→ Given records:

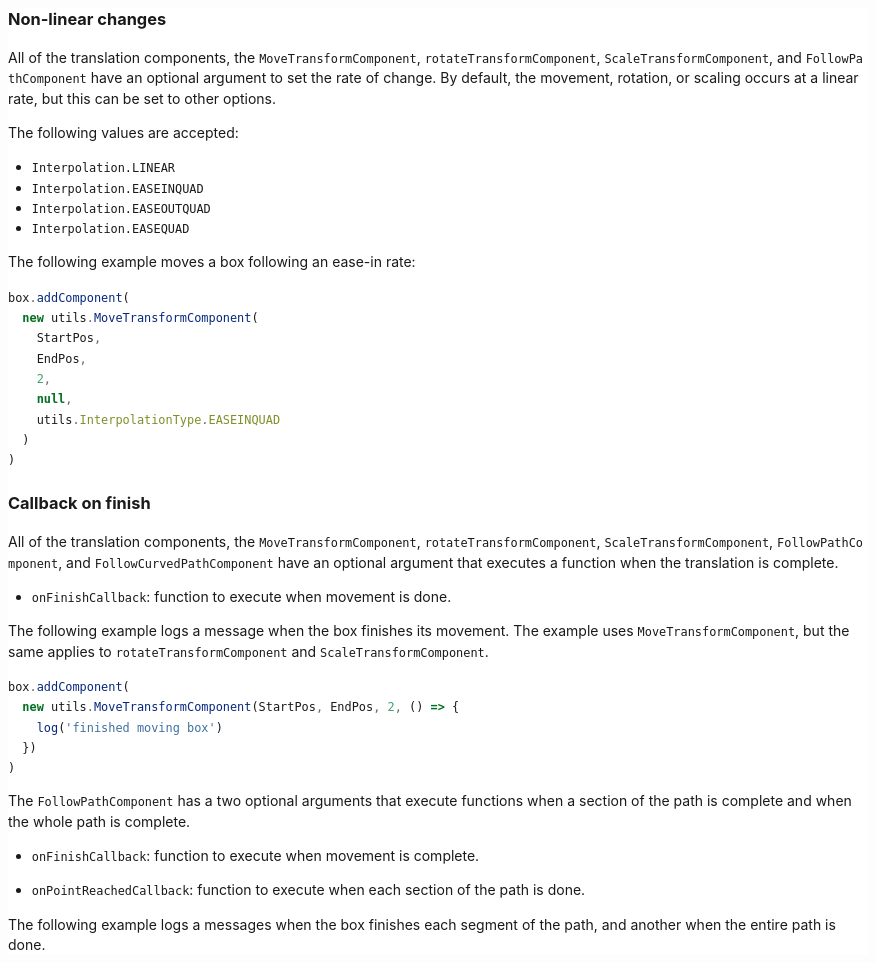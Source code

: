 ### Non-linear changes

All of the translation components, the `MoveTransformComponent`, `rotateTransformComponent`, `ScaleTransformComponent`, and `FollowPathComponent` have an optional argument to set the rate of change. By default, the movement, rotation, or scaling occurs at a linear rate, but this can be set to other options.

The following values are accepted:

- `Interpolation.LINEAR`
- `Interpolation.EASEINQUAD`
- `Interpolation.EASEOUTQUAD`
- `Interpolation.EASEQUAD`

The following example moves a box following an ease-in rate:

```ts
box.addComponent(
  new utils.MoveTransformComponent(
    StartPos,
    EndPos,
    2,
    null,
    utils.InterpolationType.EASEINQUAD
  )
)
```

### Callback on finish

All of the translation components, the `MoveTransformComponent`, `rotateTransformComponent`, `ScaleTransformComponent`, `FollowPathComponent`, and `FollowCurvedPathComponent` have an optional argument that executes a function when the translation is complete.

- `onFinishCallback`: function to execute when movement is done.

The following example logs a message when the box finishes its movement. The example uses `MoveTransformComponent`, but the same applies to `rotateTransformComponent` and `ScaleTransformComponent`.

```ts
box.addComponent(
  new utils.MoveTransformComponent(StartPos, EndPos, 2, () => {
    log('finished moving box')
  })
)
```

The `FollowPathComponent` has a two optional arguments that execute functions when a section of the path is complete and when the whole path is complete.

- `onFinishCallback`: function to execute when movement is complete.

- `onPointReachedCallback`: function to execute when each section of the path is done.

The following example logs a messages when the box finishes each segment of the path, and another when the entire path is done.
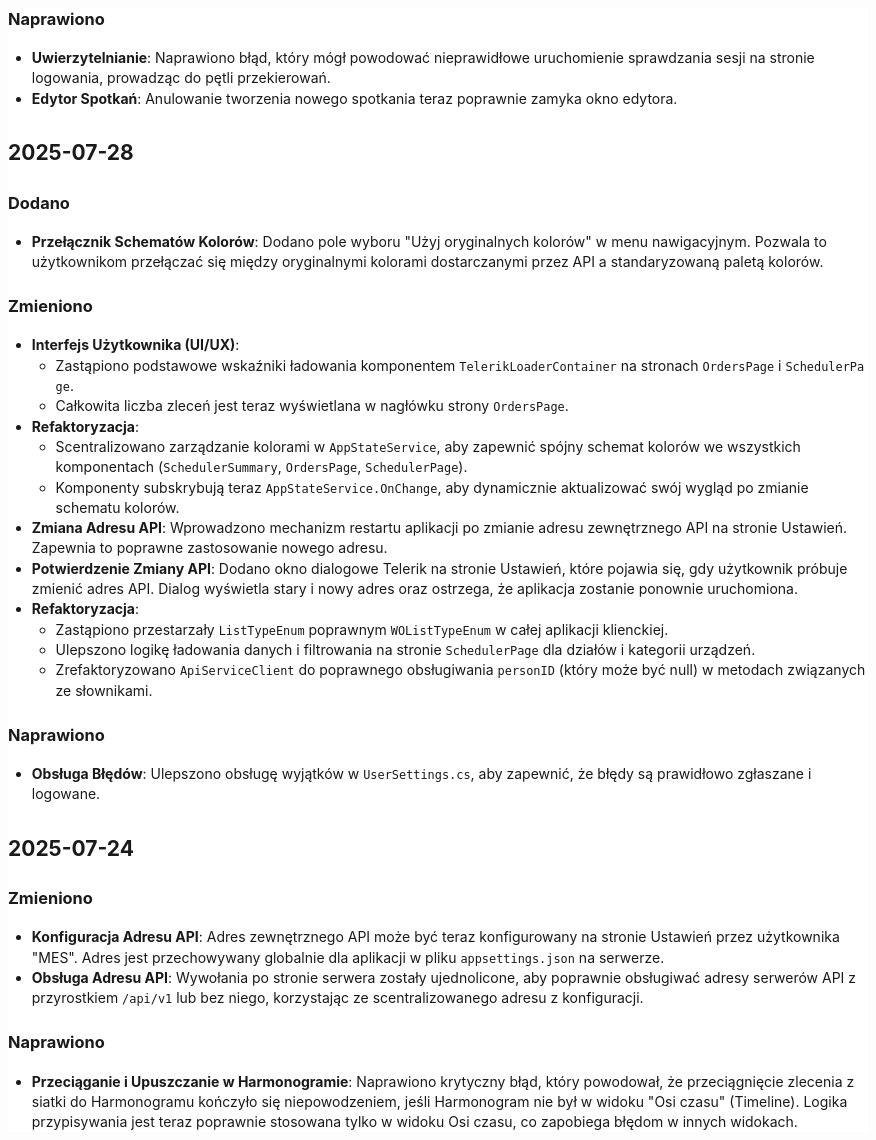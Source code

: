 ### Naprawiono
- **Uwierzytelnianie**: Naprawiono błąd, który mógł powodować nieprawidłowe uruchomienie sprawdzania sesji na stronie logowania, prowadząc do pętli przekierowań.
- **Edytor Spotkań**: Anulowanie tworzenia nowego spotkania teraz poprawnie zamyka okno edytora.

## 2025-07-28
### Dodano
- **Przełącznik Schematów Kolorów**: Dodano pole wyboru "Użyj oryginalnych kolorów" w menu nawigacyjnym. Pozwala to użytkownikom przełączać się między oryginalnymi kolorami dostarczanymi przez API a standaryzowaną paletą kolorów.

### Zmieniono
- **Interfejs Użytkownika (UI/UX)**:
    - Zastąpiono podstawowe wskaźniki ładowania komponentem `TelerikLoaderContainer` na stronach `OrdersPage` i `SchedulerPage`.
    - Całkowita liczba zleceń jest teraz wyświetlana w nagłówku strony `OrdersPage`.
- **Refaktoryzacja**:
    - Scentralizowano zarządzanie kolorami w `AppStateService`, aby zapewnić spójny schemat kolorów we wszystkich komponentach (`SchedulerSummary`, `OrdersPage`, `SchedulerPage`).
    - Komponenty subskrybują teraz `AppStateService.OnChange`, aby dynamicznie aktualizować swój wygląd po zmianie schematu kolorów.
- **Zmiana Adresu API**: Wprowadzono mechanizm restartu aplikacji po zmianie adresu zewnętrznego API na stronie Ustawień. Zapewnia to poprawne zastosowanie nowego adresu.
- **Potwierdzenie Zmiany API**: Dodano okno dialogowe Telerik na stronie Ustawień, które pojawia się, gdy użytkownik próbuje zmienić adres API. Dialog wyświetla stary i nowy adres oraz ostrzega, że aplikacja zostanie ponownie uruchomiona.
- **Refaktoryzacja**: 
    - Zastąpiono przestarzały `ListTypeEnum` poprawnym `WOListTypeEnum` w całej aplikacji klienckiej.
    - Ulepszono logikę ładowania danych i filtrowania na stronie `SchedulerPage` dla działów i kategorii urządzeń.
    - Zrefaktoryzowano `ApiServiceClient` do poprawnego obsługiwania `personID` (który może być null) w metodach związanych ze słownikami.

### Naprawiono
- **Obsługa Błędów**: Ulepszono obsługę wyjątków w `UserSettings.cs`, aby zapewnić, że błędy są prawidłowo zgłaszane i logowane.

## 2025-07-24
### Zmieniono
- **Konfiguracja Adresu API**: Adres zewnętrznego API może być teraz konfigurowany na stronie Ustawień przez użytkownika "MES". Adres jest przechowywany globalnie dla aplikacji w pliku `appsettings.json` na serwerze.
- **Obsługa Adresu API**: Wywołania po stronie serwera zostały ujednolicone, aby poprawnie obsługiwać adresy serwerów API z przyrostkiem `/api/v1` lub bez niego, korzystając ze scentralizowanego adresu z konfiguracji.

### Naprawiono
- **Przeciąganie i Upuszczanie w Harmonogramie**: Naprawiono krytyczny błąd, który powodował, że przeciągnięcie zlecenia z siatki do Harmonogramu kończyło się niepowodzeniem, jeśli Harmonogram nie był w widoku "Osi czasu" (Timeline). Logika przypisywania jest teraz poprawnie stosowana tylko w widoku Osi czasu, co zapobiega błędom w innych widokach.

→ Your instructions: All lines above from the one holding "- Scentralizowano zarządzanie" to the one holding "- Zastąpiono przestarzały", inclusive, are to be copied exactly; no other line is wanted.

→ Reply:
    - Scentralizowano zarządzanie kolorami w `AppStateService`, aby zapewnić spójny schemat kolorów we wszystkich komponentach (`SchedulerSummary`, `OrdersPage`, `SchedulerPage`).
    - Komponenty subskrybują teraz `AppStateService.OnChange`, aby dynamicznie aktualizować swój wygląd po zmianie schematu kolorów.
- **Zmiana Adresu API**: Wprowadzono mechanizm restartu aplikacji po zmianie adresu zewnętrznego API na stronie Ustawień. Zapewnia to poprawne zastosowanie nowego adresu.
- **Potwierdzenie Zmiany API**: Dodano okno dialogowe Telerik na stronie Ustawień, które pojawia się, gdy użytkownik próbuje zmienić adres API. Dialog wyświetla stary i nowy adres oraz ostrzega, że aplikacja zostanie ponownie uruchomiona.
- **Refaktoryzacja**: 
    - Zastąpiono przestarzały `ListTypeEnum` poprawnym `WOListTypeEnum` w całej aplikacji klienckiej.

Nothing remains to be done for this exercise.